Go through the data below and return each line where the string "than" occurs.

Stored data >>
=-=-=

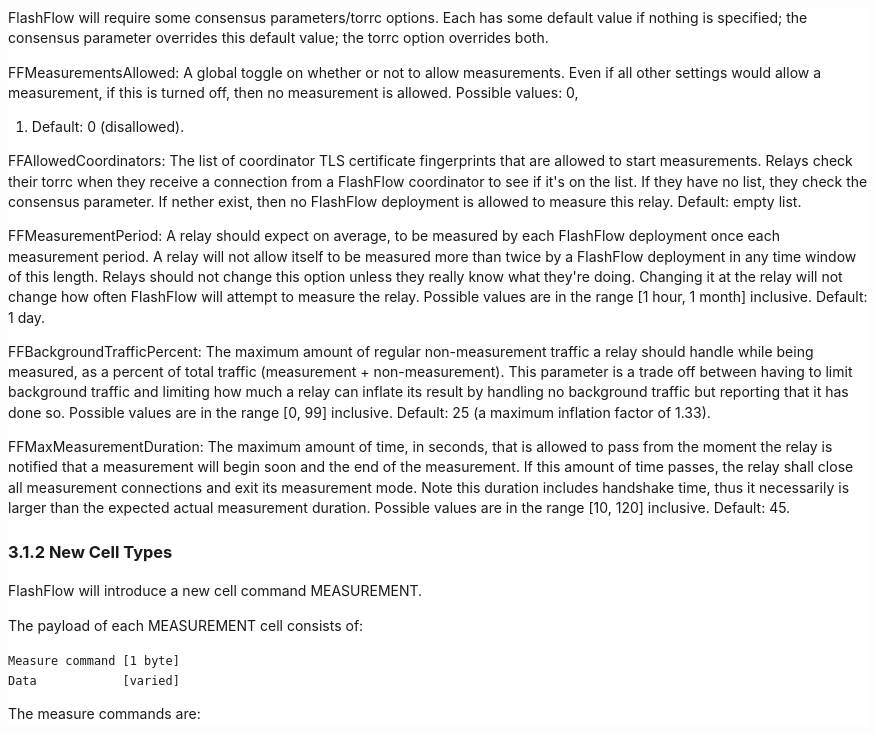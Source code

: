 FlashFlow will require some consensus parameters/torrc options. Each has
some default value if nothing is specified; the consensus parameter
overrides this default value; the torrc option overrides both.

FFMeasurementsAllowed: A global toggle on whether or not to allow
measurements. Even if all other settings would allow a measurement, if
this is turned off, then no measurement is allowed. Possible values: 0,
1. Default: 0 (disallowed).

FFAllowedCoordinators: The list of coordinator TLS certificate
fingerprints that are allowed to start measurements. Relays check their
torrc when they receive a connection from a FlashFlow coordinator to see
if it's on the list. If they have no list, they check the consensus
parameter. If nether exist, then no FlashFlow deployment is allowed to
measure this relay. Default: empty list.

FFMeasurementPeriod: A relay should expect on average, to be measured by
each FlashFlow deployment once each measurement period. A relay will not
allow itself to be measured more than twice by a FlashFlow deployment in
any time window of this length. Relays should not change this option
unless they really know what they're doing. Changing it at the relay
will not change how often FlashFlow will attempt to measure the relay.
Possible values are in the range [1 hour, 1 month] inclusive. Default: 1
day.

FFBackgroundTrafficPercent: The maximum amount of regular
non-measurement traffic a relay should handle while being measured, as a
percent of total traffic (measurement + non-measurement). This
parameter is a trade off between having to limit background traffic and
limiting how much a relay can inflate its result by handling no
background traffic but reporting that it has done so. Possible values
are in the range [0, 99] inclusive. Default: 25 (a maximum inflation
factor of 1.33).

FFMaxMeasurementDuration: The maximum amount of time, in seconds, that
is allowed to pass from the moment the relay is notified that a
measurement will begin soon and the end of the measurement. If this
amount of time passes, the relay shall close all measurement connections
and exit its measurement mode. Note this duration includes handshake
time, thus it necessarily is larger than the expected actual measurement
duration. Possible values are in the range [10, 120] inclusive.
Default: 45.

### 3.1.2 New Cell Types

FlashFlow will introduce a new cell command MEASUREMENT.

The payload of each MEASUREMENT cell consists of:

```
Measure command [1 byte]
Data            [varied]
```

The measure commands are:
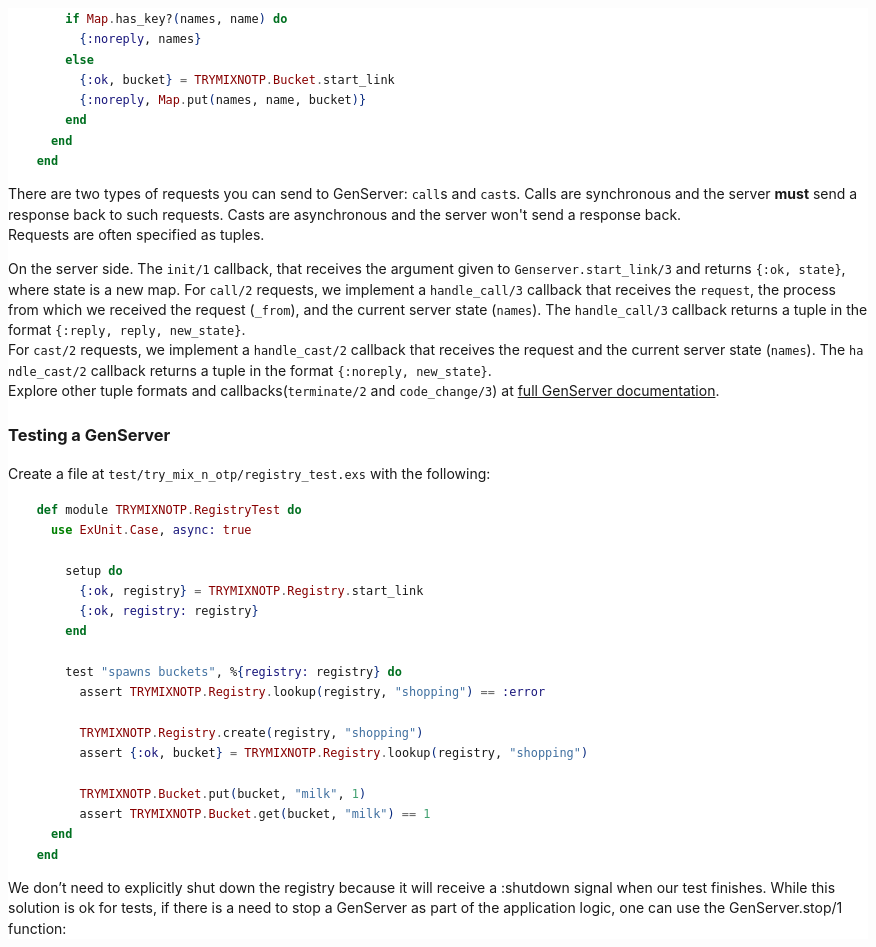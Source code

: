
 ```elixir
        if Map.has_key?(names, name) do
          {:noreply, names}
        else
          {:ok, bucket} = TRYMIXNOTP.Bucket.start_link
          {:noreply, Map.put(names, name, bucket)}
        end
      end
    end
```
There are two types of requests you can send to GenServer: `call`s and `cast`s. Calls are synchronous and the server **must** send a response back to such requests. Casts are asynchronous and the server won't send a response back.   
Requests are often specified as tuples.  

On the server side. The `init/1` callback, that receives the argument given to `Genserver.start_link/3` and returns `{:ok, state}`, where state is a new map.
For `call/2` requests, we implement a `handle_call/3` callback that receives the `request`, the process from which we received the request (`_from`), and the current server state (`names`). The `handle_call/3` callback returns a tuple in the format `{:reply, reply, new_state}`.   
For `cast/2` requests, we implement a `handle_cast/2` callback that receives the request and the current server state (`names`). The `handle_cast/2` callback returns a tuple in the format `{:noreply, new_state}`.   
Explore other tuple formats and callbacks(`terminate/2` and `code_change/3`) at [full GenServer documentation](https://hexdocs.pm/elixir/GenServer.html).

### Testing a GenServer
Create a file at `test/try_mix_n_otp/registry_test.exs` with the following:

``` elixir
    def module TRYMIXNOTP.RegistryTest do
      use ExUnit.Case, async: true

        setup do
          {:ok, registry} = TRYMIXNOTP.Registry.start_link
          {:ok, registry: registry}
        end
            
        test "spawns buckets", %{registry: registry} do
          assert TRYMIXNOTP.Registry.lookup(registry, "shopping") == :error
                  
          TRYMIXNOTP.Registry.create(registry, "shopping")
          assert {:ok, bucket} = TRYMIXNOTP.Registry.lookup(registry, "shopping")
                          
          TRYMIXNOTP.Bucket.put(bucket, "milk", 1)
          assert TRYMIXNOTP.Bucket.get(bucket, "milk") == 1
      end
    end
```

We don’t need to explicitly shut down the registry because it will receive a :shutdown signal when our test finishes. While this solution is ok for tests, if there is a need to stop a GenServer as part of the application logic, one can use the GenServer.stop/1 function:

=-=-=

SOLUTION TO THIS EXERCISE >>
allow itself to be measured more than twice by a FlashFlow deployment in
time, thus it necessarily is larger than the expected actual measurement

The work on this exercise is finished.